• [Exercise aim]:
Instruction for the data below: set down exactly the lines from the line with "Use the '_actionmax_'" to the line with "As _YUV_ was", inclusive, and no others.

Saved entries
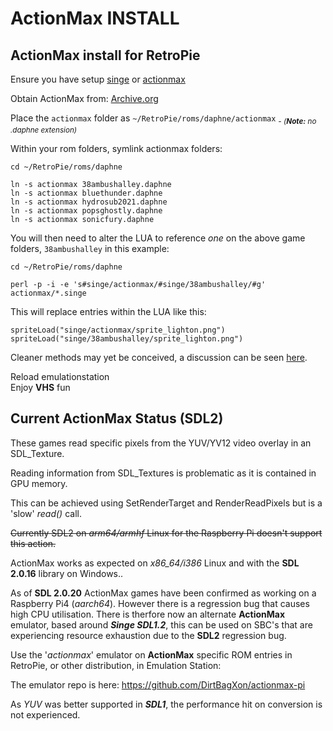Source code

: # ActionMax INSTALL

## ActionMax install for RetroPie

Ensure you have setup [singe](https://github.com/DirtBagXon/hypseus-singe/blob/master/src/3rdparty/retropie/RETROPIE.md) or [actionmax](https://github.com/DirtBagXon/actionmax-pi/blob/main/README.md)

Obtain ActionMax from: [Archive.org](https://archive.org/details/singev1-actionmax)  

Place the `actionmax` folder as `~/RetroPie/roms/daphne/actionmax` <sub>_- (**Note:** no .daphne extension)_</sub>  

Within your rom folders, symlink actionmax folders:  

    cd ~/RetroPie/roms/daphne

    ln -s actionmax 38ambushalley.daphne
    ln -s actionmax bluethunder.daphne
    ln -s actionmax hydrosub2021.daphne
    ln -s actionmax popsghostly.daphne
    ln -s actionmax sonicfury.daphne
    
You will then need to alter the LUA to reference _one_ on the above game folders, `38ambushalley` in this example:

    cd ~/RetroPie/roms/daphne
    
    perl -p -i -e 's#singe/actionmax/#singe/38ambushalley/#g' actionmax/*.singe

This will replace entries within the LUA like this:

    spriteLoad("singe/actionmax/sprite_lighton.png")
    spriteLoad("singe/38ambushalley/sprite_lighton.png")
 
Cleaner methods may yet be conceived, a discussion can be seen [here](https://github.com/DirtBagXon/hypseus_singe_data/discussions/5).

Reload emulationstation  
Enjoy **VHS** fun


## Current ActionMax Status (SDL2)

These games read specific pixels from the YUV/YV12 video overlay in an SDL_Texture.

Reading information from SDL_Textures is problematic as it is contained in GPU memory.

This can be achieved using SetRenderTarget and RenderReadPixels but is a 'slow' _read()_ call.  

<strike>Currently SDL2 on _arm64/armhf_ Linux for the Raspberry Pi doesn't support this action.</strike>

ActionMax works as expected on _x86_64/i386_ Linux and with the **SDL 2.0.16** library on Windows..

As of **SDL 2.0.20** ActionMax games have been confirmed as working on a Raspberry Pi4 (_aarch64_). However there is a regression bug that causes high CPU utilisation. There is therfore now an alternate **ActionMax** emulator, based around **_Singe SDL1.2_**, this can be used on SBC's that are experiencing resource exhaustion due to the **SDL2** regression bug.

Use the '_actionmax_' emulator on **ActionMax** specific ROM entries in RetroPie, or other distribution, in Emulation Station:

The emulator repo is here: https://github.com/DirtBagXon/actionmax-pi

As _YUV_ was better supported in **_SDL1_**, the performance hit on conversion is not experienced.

==

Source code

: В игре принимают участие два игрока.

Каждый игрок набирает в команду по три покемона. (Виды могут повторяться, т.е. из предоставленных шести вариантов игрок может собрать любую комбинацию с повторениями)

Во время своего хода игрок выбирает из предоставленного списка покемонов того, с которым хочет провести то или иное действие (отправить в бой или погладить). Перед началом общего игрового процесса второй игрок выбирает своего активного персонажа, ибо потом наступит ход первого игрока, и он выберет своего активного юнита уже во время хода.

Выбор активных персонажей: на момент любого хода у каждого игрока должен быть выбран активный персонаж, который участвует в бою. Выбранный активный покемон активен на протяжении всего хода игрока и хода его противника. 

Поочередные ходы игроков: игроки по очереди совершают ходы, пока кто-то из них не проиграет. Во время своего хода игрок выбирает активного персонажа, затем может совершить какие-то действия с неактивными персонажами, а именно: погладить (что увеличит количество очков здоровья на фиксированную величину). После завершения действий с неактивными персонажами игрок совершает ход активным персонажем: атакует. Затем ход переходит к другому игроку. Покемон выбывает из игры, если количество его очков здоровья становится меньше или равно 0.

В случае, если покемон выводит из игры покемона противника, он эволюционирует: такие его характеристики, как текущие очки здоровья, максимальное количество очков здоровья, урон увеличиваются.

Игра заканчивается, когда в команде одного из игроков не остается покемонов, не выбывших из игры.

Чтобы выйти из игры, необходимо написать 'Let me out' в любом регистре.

• [Solution]:
Use the '_actionmax_' emulator on **ActionMax** specific ROM entries in RetroPie, or other distribution, in Emulation Station:

The emulator repo is here: https://github.com/DirtBagXon/actionmax-pi

As _YUV_ was better supported in **_SDL1_**, the performance hit on conversion is not experienced.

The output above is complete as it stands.